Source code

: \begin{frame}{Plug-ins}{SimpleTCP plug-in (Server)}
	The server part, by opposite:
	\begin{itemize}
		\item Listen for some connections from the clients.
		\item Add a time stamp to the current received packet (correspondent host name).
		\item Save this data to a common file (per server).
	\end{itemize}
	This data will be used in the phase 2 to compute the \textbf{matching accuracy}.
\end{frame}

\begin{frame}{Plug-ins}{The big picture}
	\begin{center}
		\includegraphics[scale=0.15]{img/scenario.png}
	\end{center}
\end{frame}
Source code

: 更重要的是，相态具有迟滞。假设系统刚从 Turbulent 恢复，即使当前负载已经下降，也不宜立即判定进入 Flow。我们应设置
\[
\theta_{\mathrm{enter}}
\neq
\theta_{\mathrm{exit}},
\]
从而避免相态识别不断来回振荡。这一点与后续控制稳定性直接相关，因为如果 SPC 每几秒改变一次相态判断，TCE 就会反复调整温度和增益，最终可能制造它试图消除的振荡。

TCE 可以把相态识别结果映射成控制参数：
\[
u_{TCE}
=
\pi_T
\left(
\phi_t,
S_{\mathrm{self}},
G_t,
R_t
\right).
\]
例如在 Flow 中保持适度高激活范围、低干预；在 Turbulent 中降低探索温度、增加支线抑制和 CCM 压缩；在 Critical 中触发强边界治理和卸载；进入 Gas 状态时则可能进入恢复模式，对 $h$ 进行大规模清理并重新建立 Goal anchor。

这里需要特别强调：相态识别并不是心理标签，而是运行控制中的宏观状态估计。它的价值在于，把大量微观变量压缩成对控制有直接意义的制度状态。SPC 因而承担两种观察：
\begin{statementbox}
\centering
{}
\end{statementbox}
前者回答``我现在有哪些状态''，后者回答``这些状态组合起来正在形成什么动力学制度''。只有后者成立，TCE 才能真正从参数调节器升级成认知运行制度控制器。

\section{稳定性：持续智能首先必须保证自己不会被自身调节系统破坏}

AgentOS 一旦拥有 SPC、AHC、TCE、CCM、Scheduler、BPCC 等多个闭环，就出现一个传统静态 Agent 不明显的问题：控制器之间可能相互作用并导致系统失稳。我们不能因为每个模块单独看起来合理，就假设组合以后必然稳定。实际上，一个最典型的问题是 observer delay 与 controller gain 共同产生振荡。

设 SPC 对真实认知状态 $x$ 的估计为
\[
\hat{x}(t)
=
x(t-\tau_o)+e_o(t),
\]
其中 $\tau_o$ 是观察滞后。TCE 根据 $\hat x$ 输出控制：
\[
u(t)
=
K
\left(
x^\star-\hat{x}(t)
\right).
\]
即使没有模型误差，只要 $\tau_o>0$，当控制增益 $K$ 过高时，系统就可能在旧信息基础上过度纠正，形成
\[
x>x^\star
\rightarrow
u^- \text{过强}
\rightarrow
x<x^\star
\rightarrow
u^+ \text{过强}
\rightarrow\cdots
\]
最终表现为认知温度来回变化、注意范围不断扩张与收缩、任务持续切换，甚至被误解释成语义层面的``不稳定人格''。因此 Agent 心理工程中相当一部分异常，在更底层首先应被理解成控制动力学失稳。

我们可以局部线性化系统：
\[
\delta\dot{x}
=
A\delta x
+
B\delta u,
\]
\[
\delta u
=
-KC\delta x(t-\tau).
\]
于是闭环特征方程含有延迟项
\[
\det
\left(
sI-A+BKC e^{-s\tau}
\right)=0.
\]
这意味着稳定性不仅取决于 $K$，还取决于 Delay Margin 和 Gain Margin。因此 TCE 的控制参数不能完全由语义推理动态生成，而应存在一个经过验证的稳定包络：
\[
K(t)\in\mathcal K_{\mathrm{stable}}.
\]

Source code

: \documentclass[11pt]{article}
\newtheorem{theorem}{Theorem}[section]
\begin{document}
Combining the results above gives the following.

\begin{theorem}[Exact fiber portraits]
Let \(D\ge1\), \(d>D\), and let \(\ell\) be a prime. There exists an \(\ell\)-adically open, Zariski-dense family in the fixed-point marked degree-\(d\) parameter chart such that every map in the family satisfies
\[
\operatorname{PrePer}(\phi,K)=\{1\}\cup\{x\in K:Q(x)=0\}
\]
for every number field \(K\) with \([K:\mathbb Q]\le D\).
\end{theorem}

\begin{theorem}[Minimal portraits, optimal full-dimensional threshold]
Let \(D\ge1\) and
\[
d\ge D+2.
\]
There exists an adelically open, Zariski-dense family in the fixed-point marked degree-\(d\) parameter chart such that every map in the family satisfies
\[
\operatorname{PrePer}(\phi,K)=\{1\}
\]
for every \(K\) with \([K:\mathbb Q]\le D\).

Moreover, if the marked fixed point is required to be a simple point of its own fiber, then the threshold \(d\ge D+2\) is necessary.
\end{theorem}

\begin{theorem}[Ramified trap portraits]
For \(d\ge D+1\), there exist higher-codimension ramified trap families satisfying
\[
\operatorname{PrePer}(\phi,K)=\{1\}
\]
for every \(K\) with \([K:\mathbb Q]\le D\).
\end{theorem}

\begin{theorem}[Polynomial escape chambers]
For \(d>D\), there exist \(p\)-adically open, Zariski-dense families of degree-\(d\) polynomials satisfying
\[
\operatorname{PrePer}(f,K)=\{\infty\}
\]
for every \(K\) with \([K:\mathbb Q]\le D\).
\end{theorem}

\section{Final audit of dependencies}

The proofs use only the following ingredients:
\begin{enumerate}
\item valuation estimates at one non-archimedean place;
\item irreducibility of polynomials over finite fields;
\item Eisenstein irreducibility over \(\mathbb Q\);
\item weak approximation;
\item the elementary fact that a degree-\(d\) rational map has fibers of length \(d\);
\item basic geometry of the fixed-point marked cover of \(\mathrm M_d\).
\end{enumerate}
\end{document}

* * *

→ **Exercise objective**
Find every line in the records that has the word "adically". Copy those lines.

→ **Exercise solution**
Let \(D\ge1\), \(d>D\), and let \(\ell\) be a prime. There exists an \(\ell\)-adically open, Zariski-dense family in the fixed-point marked degree-\(d\) parameter chart such that every map in the family satisfies
For \(d>D\), there exist \(p\)-adically open, Zariski-dense families of degree-\(d\) polynomials satisfying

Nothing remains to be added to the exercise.